The input Block Start

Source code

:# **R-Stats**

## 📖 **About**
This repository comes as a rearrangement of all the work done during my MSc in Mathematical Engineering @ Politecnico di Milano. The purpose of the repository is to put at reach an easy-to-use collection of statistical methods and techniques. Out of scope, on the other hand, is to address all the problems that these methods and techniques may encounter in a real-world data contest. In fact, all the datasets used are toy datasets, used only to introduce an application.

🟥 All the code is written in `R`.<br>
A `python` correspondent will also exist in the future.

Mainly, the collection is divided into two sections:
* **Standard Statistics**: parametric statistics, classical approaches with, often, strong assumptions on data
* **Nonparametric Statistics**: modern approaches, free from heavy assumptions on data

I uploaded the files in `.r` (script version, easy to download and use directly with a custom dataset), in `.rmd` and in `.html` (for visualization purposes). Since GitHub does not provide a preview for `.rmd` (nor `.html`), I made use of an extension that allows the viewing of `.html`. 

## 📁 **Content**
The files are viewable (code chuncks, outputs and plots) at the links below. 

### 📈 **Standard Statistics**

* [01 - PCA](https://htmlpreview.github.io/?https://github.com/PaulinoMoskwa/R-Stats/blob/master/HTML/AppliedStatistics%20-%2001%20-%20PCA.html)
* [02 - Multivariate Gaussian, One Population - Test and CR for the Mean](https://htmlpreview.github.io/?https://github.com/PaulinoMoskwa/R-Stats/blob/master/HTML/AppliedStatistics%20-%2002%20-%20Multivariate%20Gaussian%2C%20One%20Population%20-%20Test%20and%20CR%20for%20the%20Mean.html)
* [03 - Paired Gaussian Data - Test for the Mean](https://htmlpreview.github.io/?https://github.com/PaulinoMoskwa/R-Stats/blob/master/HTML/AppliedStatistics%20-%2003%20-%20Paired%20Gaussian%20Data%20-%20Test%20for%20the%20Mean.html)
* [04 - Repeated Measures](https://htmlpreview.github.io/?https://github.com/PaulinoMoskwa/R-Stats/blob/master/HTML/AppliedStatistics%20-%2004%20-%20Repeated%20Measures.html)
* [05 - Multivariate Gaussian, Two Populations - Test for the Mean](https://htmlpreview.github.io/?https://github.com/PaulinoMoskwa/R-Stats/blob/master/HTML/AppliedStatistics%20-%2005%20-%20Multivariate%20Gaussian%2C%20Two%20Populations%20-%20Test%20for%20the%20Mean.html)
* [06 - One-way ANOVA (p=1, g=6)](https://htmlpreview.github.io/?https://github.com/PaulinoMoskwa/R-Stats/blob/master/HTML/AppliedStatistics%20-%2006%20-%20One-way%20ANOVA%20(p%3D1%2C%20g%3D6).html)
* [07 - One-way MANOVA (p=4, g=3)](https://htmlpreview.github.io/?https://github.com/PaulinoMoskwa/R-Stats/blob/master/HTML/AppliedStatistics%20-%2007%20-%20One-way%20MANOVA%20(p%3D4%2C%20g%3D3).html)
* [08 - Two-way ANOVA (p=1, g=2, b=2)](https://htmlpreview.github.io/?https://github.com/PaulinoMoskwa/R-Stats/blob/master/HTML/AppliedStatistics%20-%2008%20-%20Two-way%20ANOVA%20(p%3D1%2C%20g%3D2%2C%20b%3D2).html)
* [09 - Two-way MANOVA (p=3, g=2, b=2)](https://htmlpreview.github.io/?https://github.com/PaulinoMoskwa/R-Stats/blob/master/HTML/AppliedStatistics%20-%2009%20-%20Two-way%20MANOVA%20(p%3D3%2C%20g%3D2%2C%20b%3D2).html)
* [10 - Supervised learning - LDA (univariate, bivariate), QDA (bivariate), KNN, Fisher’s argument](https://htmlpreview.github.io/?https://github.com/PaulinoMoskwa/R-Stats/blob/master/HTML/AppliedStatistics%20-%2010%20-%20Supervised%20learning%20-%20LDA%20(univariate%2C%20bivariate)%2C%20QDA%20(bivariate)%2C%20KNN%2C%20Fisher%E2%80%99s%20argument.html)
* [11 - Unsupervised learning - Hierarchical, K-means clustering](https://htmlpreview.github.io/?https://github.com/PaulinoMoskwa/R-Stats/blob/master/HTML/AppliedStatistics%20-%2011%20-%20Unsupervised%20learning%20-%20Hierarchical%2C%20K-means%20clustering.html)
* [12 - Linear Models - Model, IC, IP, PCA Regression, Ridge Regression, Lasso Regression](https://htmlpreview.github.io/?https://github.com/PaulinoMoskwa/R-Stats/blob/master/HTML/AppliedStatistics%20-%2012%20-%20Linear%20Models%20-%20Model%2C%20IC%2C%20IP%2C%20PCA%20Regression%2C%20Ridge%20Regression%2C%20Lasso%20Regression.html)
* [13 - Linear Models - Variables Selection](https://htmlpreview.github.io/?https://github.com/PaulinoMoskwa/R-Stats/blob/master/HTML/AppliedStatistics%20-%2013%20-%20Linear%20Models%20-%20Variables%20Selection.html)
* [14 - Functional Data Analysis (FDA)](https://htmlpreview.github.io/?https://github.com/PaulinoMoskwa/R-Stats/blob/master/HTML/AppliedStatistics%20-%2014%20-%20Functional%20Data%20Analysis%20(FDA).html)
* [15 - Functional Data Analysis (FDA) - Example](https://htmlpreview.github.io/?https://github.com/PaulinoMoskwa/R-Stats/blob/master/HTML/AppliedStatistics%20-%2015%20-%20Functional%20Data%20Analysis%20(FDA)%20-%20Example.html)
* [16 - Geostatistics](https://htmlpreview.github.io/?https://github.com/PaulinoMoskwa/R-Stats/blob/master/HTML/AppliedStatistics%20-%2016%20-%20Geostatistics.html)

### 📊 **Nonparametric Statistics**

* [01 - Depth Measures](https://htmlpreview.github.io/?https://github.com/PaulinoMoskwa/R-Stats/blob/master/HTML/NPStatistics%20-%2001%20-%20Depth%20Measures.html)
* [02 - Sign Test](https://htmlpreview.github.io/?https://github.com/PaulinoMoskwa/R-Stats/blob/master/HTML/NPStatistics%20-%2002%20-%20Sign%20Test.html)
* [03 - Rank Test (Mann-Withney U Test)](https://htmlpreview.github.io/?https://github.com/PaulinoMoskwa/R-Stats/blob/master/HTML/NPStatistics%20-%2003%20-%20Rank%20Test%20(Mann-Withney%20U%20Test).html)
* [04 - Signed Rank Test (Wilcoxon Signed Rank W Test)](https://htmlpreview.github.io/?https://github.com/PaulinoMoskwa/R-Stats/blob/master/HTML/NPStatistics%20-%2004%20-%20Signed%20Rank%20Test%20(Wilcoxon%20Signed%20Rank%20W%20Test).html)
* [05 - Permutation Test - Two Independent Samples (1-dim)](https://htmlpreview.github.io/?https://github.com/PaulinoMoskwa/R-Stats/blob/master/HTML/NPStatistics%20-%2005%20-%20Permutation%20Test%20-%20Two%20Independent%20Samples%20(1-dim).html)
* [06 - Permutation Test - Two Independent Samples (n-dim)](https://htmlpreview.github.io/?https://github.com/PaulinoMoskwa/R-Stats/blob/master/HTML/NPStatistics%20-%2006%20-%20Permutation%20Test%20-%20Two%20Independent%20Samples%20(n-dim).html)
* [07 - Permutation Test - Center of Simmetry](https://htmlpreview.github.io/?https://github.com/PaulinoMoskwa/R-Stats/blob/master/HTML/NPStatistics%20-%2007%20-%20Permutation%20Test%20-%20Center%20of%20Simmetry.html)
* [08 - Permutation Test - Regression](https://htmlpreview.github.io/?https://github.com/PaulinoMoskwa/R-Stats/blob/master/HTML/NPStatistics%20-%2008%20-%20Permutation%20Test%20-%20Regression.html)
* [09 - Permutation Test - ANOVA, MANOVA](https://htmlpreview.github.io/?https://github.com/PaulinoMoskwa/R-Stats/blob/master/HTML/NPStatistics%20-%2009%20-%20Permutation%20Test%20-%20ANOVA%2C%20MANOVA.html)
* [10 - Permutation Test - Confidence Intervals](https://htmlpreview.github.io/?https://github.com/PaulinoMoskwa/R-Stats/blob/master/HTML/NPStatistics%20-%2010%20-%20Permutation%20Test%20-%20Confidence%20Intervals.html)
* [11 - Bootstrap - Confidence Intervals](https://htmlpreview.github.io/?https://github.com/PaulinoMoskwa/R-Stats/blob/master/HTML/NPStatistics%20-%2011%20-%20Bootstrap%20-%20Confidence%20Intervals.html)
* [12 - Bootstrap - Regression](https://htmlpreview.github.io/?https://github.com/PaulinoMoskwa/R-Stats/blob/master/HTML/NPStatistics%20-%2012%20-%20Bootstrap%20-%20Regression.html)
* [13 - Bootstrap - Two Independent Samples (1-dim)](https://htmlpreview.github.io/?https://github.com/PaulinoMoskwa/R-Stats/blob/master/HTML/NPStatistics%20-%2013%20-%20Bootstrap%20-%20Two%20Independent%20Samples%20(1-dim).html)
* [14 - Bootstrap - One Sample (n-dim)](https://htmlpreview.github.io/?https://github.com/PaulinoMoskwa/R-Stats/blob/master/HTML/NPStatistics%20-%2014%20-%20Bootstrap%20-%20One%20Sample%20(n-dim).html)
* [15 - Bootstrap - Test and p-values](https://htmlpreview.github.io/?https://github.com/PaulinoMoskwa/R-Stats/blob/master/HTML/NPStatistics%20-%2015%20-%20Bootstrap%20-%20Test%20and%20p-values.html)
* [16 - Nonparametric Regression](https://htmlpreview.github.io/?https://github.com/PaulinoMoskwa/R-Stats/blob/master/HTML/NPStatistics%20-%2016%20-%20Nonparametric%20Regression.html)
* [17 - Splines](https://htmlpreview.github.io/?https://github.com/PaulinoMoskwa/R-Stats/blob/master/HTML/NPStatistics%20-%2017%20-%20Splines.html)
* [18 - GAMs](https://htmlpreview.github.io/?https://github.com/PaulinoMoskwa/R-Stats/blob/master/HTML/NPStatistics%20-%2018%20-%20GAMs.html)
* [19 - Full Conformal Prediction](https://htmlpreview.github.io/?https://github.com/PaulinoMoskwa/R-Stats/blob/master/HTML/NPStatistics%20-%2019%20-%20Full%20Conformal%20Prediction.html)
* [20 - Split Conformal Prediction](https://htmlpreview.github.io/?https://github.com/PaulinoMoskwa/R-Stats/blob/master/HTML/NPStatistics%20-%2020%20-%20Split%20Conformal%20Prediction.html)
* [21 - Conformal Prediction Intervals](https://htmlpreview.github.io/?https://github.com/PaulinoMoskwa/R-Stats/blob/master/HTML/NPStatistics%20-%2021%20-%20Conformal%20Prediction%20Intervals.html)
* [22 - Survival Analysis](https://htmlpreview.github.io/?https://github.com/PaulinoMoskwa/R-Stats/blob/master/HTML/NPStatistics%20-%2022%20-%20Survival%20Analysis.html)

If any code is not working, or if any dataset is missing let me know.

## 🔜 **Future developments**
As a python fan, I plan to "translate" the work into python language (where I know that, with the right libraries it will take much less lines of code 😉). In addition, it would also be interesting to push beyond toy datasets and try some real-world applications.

The input Block End

**Your instructions**: Beginning at the top of the data, extract each line through the line containing "[02 - Multivariate" and return those lines exactly, with nothing added.

**Answer section**:
Source code

:# **R-Stats**

## 📖 **About**
This repository comes as a rearrangement of all the work done during my MSc in Mathematical Engineering @ Politecnico di Milano. The purpose of the repository is to put at reach an easy-to-use collection of statistical methods and techniques. Out of scope, on the other hand, is to address all the problems that these methods and techniques may encounter in a real-world data contest. In fact, all the datasets used are toy datasets, used only to introduce an application.

🟥 All the code is written in `R`.<br>
A `python` correspondent will also exist in the future.

Mainly, the collection is divided into two sections:
* **Standard Statistics**: parametric statistics, classical approaches with, often, strong assumptions on data
* **Nonparametric Statistics**: modern approaches, free from heavy assumptions on data

I uploaded the files in `.r` (script version, easy to download and use directly with a custom dataset), in `.rmd` and in `.html` (for visualization purposes). Since GitHub does not provide a preview for `.rmd` (nor `.html`), I made use of an extension that allows the viewing of `.html`. 

## 📁 **Content**
The files are viewable (code chuncks, outputs and plots) at the links below. 

### 📈 **Standard Statistics**

* [01 - PCA](https://htmlpreview.github.io/?https://github.com/PaulinoMoskwa/R-Stats/blob/master/HTML/AppliedStatistics%20-%2001%20-%20PCA.html)
* [02 - Multivariate Gaussian, One Population - Test and CR for the Mean](https://htmlpreview.github.io/?https://github.com/PaulinoMoskwa/R-Stats/blob/master/HTML/AppliedStatistics%20-%2002%20-%20Multivariate%20Gaussian%2C%20One%20Population%20-%20Test%20and%20CR%20for%20the%20Mean.html)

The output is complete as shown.